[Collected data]
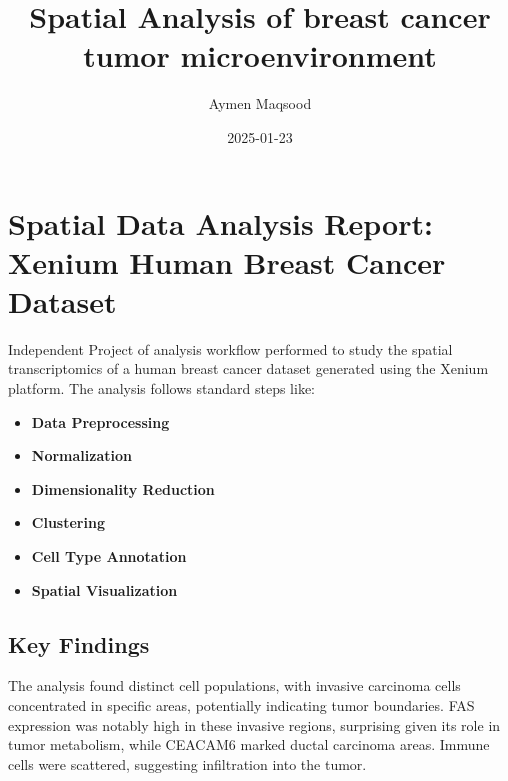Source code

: \documentclass[
]{article}
\title{Spatial Analysis of breast cancer tumor microenvironment}
\author{Aymen Maqsood}
\date{2025-01-23}
\newenvironment{Shaded}{\begin{snugshade}}{\end{snugshade}}
\newcommand{\AttributeTok}[1]{\textcolor[rgb]{0.13,0.29,0.53}{#1}}
\newcommand{\CommentTok}[1]{\textcolor[rgb]{0.56,0.35,0.01}{\textit{#1}}}
\newcommand{\ConstantTok}[1]{\textcolor[rgb]{0.56,0.35,0.01}{#1}}
\newcommand{\FunctionTok}[1]{\textcolor[rgb]{0.13,0.29,0.53}{\textbf{#1}}}
\newcommand{\NormalTok}[1]{#1}
\newcommand{\SpecialCharTok}[1]{\textcolor[rgb]{0.81,0.36,0.00}{\textbf{#1}}}
\providecommand{\tightlist}{%
  \setlength{\itemsep}{0pt}\setlength{\parskip}{0pt}}
\begin{document}
\maketitle

\begin{Shaded}
\end{Shaded}

\section{Spatial Data Analysis Report: Xenium Human Breast Cancer
Dataset}\label{spatial-data-analysis-report-xenium-human-breast-cancer-dataset}

Independent Project of analysis workflow performed to study the spatial
transcriptomics of a human breast cancer dataset generated using the
Xenium platform. The analysis follows standard steps like:

\begin{itemize}
\tightlist
\item
  \textbf{Data Preprocessing}
\item
  \textbf{Normalization}
\item
  \textbf{Dimensionality Reduction}
\item
  \textbf{Clustering}
\item
  \textbf{Cell Type Annotation}
\item
  \textbf{Spatial Visualization}
\end{itemize}

\subsection{Key Findings}\label{key-findings}

The analysis found distinct cell populations, with invasive carcinoma
cells concentrated in specific areas, potentially indicating tumor
boundaries. FAS expression was notably high in these invasive regions,
surprising given its role in tumor metabolism, while CEACAM6 marked
ductal carcinoma areas. Immune cells were scattered, suggesting
infiltration into the tumor.
\end{document}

◆ **WHAT TO PRODUCE**: Every line above that holds the word "textcolor" should be copied out.

◆ **RESULT BELOW**:
\newcommand{\AttributeTok}[1]{\textcolor[rgb]{0.13,0.29,0.53}{#1}}
\newcommand{\CommentTok}[1]{\textcolor[rgb]{0.56,0.35,0.01}{\textit{#1}}}
\newcommand{\ConstantTok}[1]{\textcolor[rgb]{0.56,0.35,0.01}{#1}}
\newcommand{\FunctionTok}[1]{\textcolor[rgb]{0.13,0.29,0.53}{\textbf{#1}}}
\newcommand{\SpecialCharTok}[1]{\textcolor[rgb]{0.81,0.36,0.00}{\textbf{#1}}}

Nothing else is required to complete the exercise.